How HTML Collapses Whitespace
Before examining individual space characters, you need to understand the browser's default whitespace model. HTML collapses whitespace aggressively:
- Multiple consecutive ASCII spaces (U+0020) collapse to one rendered space
- Tab characters (U+0009) collapse to one space
- Newlines in source HTML collapse to one space
- Leading and trailing whitespace within inline elements is stripped
This means the following HTML produces a single space between "Hello" and "World":
<p>Hello World</p>
<p>Hello World</p>
<p>Hello
World</p>
The CSS white-space property controls this behavior:
/* Default: collapse runs, wrap at word boundaries */
p { white-space: normal; }
/* Preserve all whitespace, no wrapping */
pre { white-space: pre; }
/* Preserve whitespace, allow wrapping */
.formatted { white-space: pre-wrap; }
/* Collapse whitespace, prevent all wrapping */
.nowrap { white-space: nowrap; }
/* Preserve runs of spaces, collapse newlines, wrap */
.pre-spaces { white-space: pre-line; }
The newer white-space-collapse and text-wrap longhands (CSS Text Level 4) split these concerns:
.element {
white-space-collapse: collapse; /* or preserve, preserve-breaks, preserve-spaces */
text-wrap: wrap; /* or nowrap, balance, pretty */
}
The Unicode Whitespace Inventory
Unicode's White_Space property identifies characters that the standard formally considers whitespace. Here is the practical web-development subset:
Fixed-Width Spaces
| Character | Code Point | HTML Entity | Width | Breaks? |
|---|---|---|---|---|
| Space | U+0020 | (when used as NBSP) |
1 en | Yes |
| Non-Breaking Space | U+00A0 | |
1 en | No |
| En Space | U+2002 |   |
1 en | Yes |
| Em Space | U+2003 |   |
1 em | Yes |
| Three-Per-Em Space | U+2004 |   |
⅓ em | Yes |
| Four-Per-Em Space | U+2005 |   |
¼ em | Yes |
| Six-Per-Em Space | U+2006 | — | ⅙ em | Yes |
| Figure Space | U+2007 |   |
Width of a digit | No |
| Punctuation Space | U+2008 |   |
Width of a period | Yes |
| Thin Space | U+2009 |   |
~⅕ em (varies) | Yes |
| Hair Space | U+200A |   |
Thinner than thin | Yes |
| Narrow No-Break Space | U+202F | — | ~⅕ em | No |
| Medium Mathematical Space | U+205F |   |
~⁴⁄₁₈ em | Yes |
| Ideographic Space | U+3000 | &idesp; |
1 em (full-width) | Yes |
Zero-Width Characters
| Character | Code Point | Purpose |
|---|---|---|
| Zero-Width Space | U+200B | Line break opportunity without visible gap |
| Zero-Width Non-Joiner | U+200C | Prevent ligature/joining between adjacent characters |
| Zero-Width Joiner | U+200D | Request ligature/joining between adjacent characters |
| Word Joiner | U+2060 | Prevent line break (invisible, like NBSP but zero-width) |
| Zero-Width No-Break Space | U+FEFF | BOM when at start of file; ZWNBS in content |
ASCII Control Whitespace
| Character | Code Point | Description |
|---|---|---|
| Tab | U+0009 | Horizontal tab; collapses in HTML |
| Line Feed | U+000A | Unix newline |
| Vertical Tab | U+000B | Rarely used in text |
| Form Feed | U+000C | Page break; treated as whitespace in JS |
| Carriage Return | U+000D | Windows newline component |
| Next Line | U+0085 | NEL; Unicode line separator |
| Line Separator | U+2028 | Explicit line break (not paragraph) |
| Paragraph Separator | U+2029 | Explicit paragraph break |
Use our Character Counter tool to identify which whitespace characters appear in text you are analyzing — pasted content from word processors and PDFs frequently contains unexpected space variants.
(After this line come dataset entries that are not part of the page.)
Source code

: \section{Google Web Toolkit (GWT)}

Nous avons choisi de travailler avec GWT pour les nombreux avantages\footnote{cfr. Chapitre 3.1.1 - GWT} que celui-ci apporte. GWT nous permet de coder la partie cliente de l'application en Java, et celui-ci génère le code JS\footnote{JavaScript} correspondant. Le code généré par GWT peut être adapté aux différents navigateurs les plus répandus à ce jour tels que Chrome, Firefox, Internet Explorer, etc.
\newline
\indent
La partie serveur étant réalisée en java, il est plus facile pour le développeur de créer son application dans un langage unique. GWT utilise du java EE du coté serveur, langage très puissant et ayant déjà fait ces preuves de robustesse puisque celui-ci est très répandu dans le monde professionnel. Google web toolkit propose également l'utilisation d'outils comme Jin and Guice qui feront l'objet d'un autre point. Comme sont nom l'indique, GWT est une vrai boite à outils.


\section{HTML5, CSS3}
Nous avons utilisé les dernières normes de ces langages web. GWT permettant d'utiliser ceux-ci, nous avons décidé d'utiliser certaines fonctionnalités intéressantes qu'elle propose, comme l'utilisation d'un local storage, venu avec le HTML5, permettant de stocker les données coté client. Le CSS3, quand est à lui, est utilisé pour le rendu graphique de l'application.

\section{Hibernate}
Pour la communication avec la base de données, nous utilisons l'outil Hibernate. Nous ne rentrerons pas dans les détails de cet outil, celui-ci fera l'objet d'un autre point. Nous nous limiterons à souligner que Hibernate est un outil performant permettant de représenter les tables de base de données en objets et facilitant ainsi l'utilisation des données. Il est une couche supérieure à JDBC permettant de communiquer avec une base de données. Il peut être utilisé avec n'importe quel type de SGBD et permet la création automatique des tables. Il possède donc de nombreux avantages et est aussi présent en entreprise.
Non-Breaking Space (U+00A0)
The non-breaking space is the most commonly needed whitespace character in web work. It inserts a space that the line-breaking algorithm will never split across. Use cases:
Units and values: "100 km" should not break between the number and the unit.
100 km
25 °C
$1,299 USD
Titles and names: "Mr. Smith" looks odd if "Mr." ends a line.
Mr. Smith
Dr. Patel
J. R. R. Tolkien
Short conjunctions before line-sensitive content:
Chapter 7
Figure 3
Section 4.2
Preventing orphaned prepositions in French typography — French style requires a non-breaking space before double punctuation marks (colon, semicolon, exclamation, question mark):
Bonjour !
Comment allez-vous ?
Résultat : 42
NBSP has one significant difference from regular space: it is not collapsed by HTML's whitespace algorithm, even in white-space: normal mode. This means consecutive NBSPs produce visible gaps — useful for manual indentation, but easy to introduce accidentally when pasting from a rich-text editor.
Thin Space (U+2009)
The thin space is approximately one-fifth of an em wide, though its exact width is font-dependent. It is ideal for:
Number grouping in non-English locales. The SI/ISO 80000 standard uses thin spaces (not commas) as thousands separators: 1 000 000. Many European typographic traditions follow this. Use NBSP variants when the number should not break:
<!-- Breaking thin space is fine mid-number in most contexts -->
1 000 000
<!-- Use NNBSP (U+202F) for guaranteed non-breaking thin space -->
1 000 000
Spacing around mathematical operators in inline text (as opposed to MathML, where spacing is automatic):
<i>f</i> (<i>x</i>)
<i>a</i> + <i>b</i>
After opening and before closing guillemets in some typographic traditions:
« Bonjour »
Em Space and En Space (U+2003, U+2002)
Em and en spaces are fixed-width spaces equal to 1 em and 0.5 em respectively. They are not recommended for general content spacing — CSS margin, padding, and gap are more appropriate and responsive. However, they have niche uses:
Typographic alignment in plain-text contexts (email, terminal output, markdown tables):
Name Score
Alice 100
Bob  98
Inside <pre> blocks where you want semantic spacing that survives copy-paste better than ASCII art using regular spaces.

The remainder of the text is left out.